Genetic interactions and hitherto unsuspected results
May 3, 2014 | James Kohl
Abstract Excerpt: This review serves to integrate studies of the animal in vivo with human epidemiological data pertaining to nutritional regulation of DNA methylation and to further identify areas in which current knowledge is limited.
My comment: The molecular mechanisms of learning and memory in mammals are ecologically adapted from those in yeasts (see for review: From Fertilization to Adult Sexual Behavior). Thus, all articles ever published attest to the fact that conserved molecular mechanisms link ecological variation to ecological adaptations via olfactory/pheromonal input, which epigenetically effects the conserved molecular mechanisms.
Problems arise when theorists attempt to link cause and effect via mutations, natural selection, and evolution. That’s why I object to ‘evolutionary’ approaches that include no explanatory power but attempt to explain biophysically constrained cause and effect. Serious scientists need look no further than our 1996 review (full text linked above) for comparison to the latest research to link epigenetically effected interactions among genes to cell type differentiation and phenotype in species from microbes to mammals.
See for comparison
Excerpt: “BY has a premature stop mutation in FLO8 that prevents it from undergoing many forms of multicellular growth . As for END3, a missense polymorphism in this gene contributes to variability in high temperature growth…”
My comment: The authors of the latest research on yeasts failed to include what is known about conserved molecular mechanisms and conclude that: “…characterizing the larger-scale contribution of [epigenetically effected] higher-order interactions to phenotypic variation is a necessary step in improving our basic understanding of the [epigenetically effected] genotype-phenotype map.” Their conclusion represents how much scientific progress has been retarded by evolutionary theorists and those who have never learned anything about the basic principles of biology or levels of biological organization that are required to link sensory cause to behavioral affect (e.g., via epigenetic effects on hormones in invertebrates and vertebrates).
The difference between a mutation that perturbs protein folding and prevents unicellular or multicellular growth and a nutrient-dependent pheromone-controlled polymorphism that contributes to organism level thermoregulation is that only one represents an ecological adaptation that is beneficial. That adaptation is nutrient-dependent. It does not occur after a beneficial mutation has somehow resulted from something that is somehow naturally selected to automagically then result in either individual differences in cell type or in species diversity.
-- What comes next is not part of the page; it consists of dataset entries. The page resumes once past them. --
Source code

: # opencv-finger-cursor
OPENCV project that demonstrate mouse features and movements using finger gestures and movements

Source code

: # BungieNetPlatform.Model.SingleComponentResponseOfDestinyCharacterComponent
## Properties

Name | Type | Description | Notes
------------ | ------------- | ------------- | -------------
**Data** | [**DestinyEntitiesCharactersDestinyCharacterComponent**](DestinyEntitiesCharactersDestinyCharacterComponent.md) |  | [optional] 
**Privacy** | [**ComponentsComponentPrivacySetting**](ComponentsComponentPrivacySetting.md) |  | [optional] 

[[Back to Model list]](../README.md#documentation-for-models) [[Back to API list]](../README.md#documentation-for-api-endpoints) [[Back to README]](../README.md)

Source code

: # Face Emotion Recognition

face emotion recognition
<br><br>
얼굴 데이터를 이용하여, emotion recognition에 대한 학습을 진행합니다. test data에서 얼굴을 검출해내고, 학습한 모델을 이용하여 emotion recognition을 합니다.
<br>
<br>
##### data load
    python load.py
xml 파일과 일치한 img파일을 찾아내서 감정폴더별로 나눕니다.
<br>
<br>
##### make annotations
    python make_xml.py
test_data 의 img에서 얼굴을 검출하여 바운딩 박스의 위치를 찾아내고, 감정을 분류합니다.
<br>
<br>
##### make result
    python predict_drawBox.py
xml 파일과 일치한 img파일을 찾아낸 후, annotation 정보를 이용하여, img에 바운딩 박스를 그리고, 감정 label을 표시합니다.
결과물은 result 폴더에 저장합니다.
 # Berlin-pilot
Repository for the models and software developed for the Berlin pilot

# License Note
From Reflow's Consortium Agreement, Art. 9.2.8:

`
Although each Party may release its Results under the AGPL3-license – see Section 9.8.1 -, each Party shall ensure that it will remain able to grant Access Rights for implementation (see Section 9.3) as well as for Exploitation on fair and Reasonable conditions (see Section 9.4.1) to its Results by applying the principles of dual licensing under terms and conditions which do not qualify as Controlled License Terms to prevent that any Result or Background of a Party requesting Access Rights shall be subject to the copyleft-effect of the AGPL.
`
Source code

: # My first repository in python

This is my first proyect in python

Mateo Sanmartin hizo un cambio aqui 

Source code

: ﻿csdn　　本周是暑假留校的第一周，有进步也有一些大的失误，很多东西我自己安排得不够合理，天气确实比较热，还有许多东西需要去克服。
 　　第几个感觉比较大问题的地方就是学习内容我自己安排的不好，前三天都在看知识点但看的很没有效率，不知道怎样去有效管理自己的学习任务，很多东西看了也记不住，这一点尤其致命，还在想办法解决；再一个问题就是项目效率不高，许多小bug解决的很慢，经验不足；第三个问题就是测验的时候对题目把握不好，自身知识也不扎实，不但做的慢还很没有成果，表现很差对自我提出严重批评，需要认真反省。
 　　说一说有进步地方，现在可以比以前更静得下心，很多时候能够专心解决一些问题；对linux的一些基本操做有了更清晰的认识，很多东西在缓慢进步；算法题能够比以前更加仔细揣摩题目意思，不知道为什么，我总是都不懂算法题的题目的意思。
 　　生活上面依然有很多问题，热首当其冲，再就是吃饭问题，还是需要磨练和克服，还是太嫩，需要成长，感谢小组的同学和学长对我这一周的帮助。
Minimally, if the scientific facts about how ecological variation in nutrient availability leads to ecological adaptations are too difficult for others to comprehend, social scientists and serious scientists should not continue to mislead others by reporting works in terms that at first may seem to have some explanatory power, but inadvertently state in their conclusions things like “we really have no clue about what causes the interactions” or alternatively claim things like “this effect was hitherto unsuspected.” See for example: Chemosensory Communication of Gender through Two Human Steroids in a Sexually Dimorphic Manner.
In our 1996 review we (TB) wrote: “Parenthetically it is interesting to note even the yeast Saccharomyces cerevisiae has a gene-based equivalent of sexual orientation (i.e., a-factor and alpha-factor physiologies). These differences arise from different epigenetic modifications of an otherwise identical MAT locus (Runge and Zakian, 1996; Wu and Haber, 1995).” The differences are nutrient-dependent and pheromone-controlled in yeasts and mammals, which is why two human steroids have been linked to chemosensory communication of gender. The steroids are metabolites of food via the pathway from one-carbon metabolism that links ecological variation to the physiology of reproduction and ecological adaptation in species from microbes to man.